Immunity & Inflammation Theme, Translational and Clinical Research Institute, Faculty of Medical Sciences, Newcastle University, Newcastle upon Tyne, United Kingdom; Great North Children's Hospital (GNCH), Newcastle upon Tyne Hospitals NHS Foundation Trust, Newcastle upon Tyne, United Kingdom.
Department of Blood Cell Research, Sanquin Research, Amsterdam University Medical Centre, University of Amsterdam, Amsterdam, The Netherlands; Department of Pediatric Immunology, Rheumatology and Infectious Disease, Emma Children's Hospital, Amsterdam University Medical Centre, University of Amsterdam, Amsterdam, The Netherlands.
J Allergy Clin Immunol. 2021 Jun;147(6):2381-2385.e2. doi: 10.1016/j.jaci.2020.11.025. Epub 2020 Dec 3.
SMARCD2 (SWI/SNF-related, matrix-associated, actin-dependent regulator of chromatin, subfamily D, member 2) has recently been shown to have a critical role in granulopoiesis in humans, mice, and zebrafish. Our patient presented with delayed cord separation, failure to thrive, and sepsis. Retrospective whole-exome sequencing confirmed a homozygous splice-site mutation in SMARCD2.
We sought to provide the second description of human SMARCD2 deficiency and the first functional analysis of human primary SMARCD2-deficient cells.
Heparinized venous blood and bone marrow were collected from the patient after obtaining informed consent. Patient leukocytes and CD34 cells were then isolated, phenotyped, and assessed functionally.

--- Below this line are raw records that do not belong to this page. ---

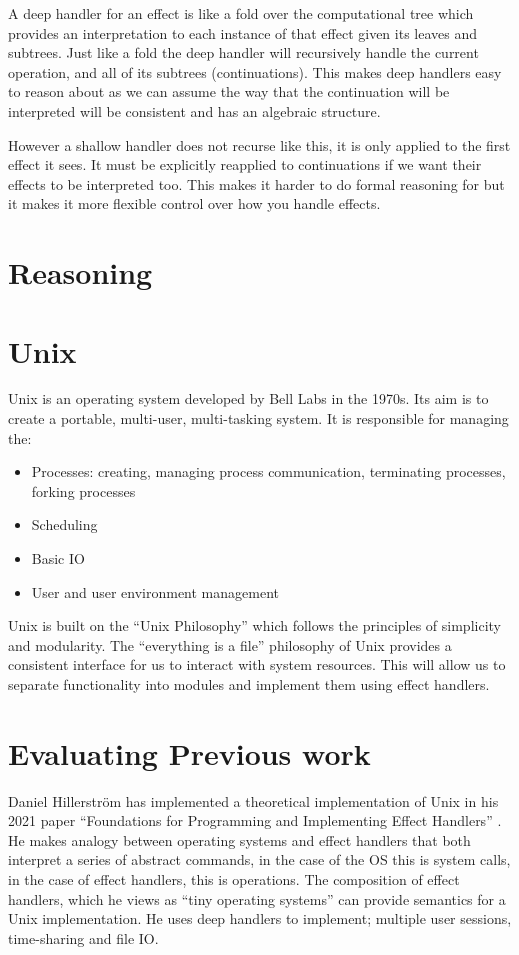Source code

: \documentclass[logo,bsc,singlespacing,parskip]{infthesis}
\begin{document}
A deep handler for an effect is like a fold over the computational tree which provides an interpretation to each instance of that effect given its leaves and subtrees. Just like a fold the deep handler will recursively handle the current operation, and all of its subtrees (continuations). This makes deep handlers easy to reason about as we can assume the way that the continuation will be interpreted will be consistent and has an algebraic structure.

However a shallow handler does not recurse like this, it is only applied to the first effect it sees. It must be explicitly reapplied to continuations if we want their effects to be interpreted too. This makes it harder to do formal reasoning for but it makes it more flexible control over how you handle effects.

\section{Reasoning}


\section{Unix}
Unix is an operating system developed by Bell Labs in the 1970s. Its aim is to create a portable, multi-user, multi-tasking system. It is responsible for managing the:
\begin{itemize}
    \item Processes: creating, managing process communication, terminating processes, forking processes
    \item Scheduling
    \item Basic IO
    \item User and user environment management
\end{itemize}

Unix is built on the “Unix Philosophy” which follows the principles of simplicity and modularity. The “everything is a file” philosophy of Unix provides a consistent interface for us to interact with system resources. This will allow us to separate functionality into modules and implement them using effect handlers.

\section{Evaluating Previous work}
Daniel Hillerström has implemented a theoretical implementation of Unix in his 2021 paper “Foundations for Programming and Implementing Effect Handlers” \cite{hillerstrom_foundations_nodate}. He makes analogy between operating systems and effect handlers that both interpret a series of abstract commands, in the case of the OS this is system calls, in the case of effect handlers, this is operations. The composition of effect handlers, which he views as “tiny operating systems” can provide semantics for a Unix implementation. He uses deep handlers to implement; multiple user sessions, time-sharing and file IO.
\end{document}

Circulating neutrophils appeared phenotypically immature, lacking multilobed nuclei, and neutrophil granules lacked lactoferrin but showed normal levels of myeloperoxidase. Neutrophil oxidative burst was preserved in response to phorbol 12-myristate 13-acetate. Patient bone marrow-derived neutrophils and white blood cells showed a severely impaired chemotactic response. Furthermore, white blood cells showed defective in vitro killing of Staphylococcus aureus, consistent with a specific granule deficiency. Finally, patient bone marrow-derived CD34 cells showed markedly impaired in vitro expansion and differentiation toward the neutrophil lineage. Before her molecular diagnosis, our patient underwent hematopoietic stem cell transplantation and is well 8 years later.

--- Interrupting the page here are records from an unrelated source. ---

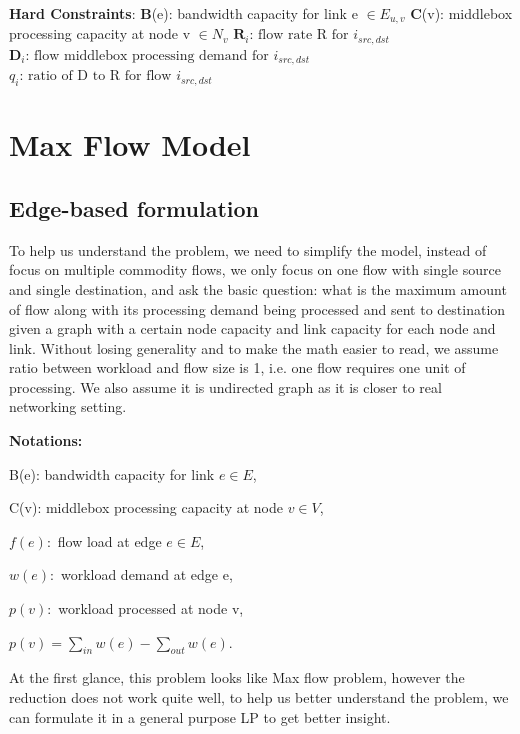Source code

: \documentclass[twoside,leqno, 11pt]{article}
\begin{document}
\textbf{Hard Constraints}:
\newline
\textbf{B}(e): bandwidth capacity for link e $\in E_{u,v}$
 \newline
\textbf{C}(v): middlebox processing capacity at node v $\in N_{v}$
 \newline
$ \boldsymbol{R}_{i} \text{: flow rate R for } i_{src, dst}$ 
\newline
$ \boldsymbol{D}_{i} \text{: flow middlebox processing demand for } i_{src, dst}$
\newline 
$ q_{i} \text{: ratio of D to R for flow } i_{src, dst}$ 
\section{Max Flow Model}
\subsection{Edge-based formulation}To help us understand the problem, we need to simplify the model, instead of focus on multiple commodity flows, we only focus on one flow with single source and single destination, and ask the basic question: what is the maximum amount of flow along with its processing demand being processed and sent to destination given a graph with a certain node capacity and link capacity for each node and link. Without losing generality and to make the math easier to read, we assume ratio between workload and flow size is 1, i.e. one flow requires one unit of processing. We also assume it is undirected graph as it is closer to real networking setting. %

\textbf{Notations:}

B(e): bandwidth capacity for link $e \in E$,

C(v): middlebox processing capacity at node $v \in V$,

$ f(e): $  flow load at edge $e\in E $, 

$ w(e):$ workload demand at edge e, 

$p(v): $   workload processed at node v,

$p(v) = \sum\limits_{in } w(e) - \sum\limits_{out} w(e)  $. 
 
 At the first glance, this problem looks like Max flow problem, however the reduction does not work quite well, to help us better understand the problem, we can formulate it in a general purpose LP to get better insight.
\end{document}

This report highlights an important role for SMARCD2 in human myelopoiesis and the curative effect of hematopoietic stem cell transplantation for the hematopoietic features of SMARCD2 deficiency.
SMARCD2(SWI/SNF 相关、基质相关、肌动蛋白依赖性染色质调节剂,亚家族 D,成员 2)最近被证明在人类、小鼠和斑马鱼的粒细胞生成中具有关键作用。我们的患者表现为脐带延迟分离、生长不良和败血症。回顾性全外显子组测序证实 SMARCD2 存在纯合剪接位点突变。

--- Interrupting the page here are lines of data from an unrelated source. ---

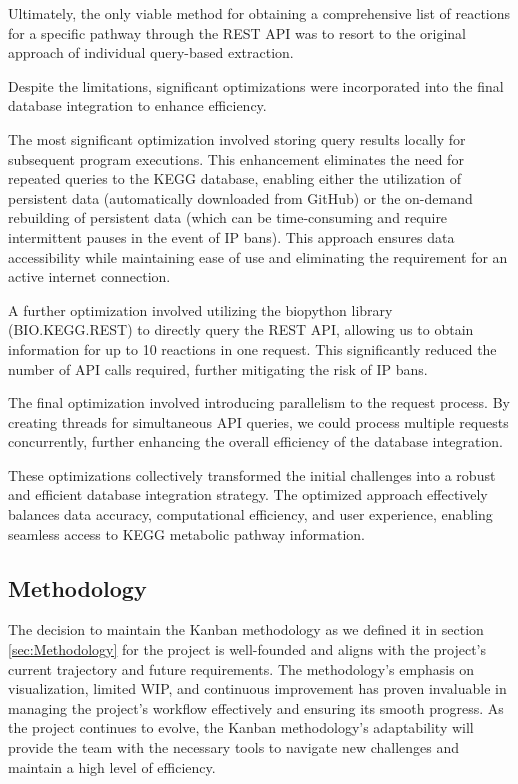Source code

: \documentclass[12pt]{article}
\begin{document}
Ultimately, the only viable method for obtaining a comprehensive list of reactions for a specific pathway through the REST API was to resort to the original approach of individual query-based extraction.

Despite the limitations, significant optimizations were incorporated into the final database integration to enhance efficiency.

The most significant optimization involved storing query results locally for subsequent program executions. This enhancement eliminates the need for repeated queries to the KEGG database, enabling either the utilization of persistent data (automatically downloaded from GitHub) or the on-demand rebuilding of persistent data (which can be time-consuming and require intermittent pauses in the event of IP bans). This approach ensures data accessibility while maintaining ease of use and eliminating the requirement for an active internet connection.

A further optimization involved utilizing the biopython library (BIO.KEGG.REST) to directly query the REST API, allowing us to obtain information for up to 10 reactions in one request. This significantly reduced the number of API calls required, further mitigating the risk of IP bans.

The final optimization involved introducing parallelism to the request process. By creating threads for simultaneous API queries, we could process multiple requests concurrently, further enhancing the overall efficiency of the database integration.

These optimizations collectively transformed the initial challenges into a robust and efficient database integration strategy. The optimized approach effectively balances data accuracy, computational efficiency, and user experience, enabling seamless access to KEGG metabolic pathway information.

\subsection{Methodology}

The decision to maintain the Kanban methodology as we defined it in section \ref{sec:Methodology} for the project is well-founded and aligns with the project's current trajectory and future requirements. The methodology's emphasis on visualization, limited WIP, and continuous improvement has proven invaluable in managing the project's workflow effectively and ensuring its smooth progress. As the project continues to evolve, the Kanban methodology's adaptability will provide the team with the necessary tools to navigate new challenges and maintain a high level of efficiency.
\end{document}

我们旨在提供人类 SMARCD2 缺乏症的第二例描述,并首次对人类原发性 SMARCD2 缺陷细胞进行功能分析。
在获得知情同意后,从患者采集肝素化静脉血和骨髓。然后分离、表型分析和功能评估患者白细胞和 CD34 细胞。
循环中性粒细胞表型不成熟,缺乏多分叶核,中性粒细胞颗粒缺乏乳铁蛋白,但髓过氧化物酶水平正常。中性粒细胞氧化爆发对佛波醇 12-肉豆蔻酸 13-乙酸的反应保持不变。患者骨髓来源的中性粒细胞和白细胞表现出严重受损的趋化反应。此外,白细胞对金黄色葡萄球菌的体外杀伤能力存在缺陷,这与特异性颗粒缺陷一致。最后,患者骨髓来源的 CD34 细胞表现出体外向中性粒细胞系显著受损的扩增和分化。在分子诊断之前,我们的患者接受了造血干细胞移植,8 年后情况良好。
本报告强调了 SMARCD2 在人类髓系生成中的重要作用,以及造血干细胞移植对 SMARCD2 缺乏症的造血特征的治疗效果。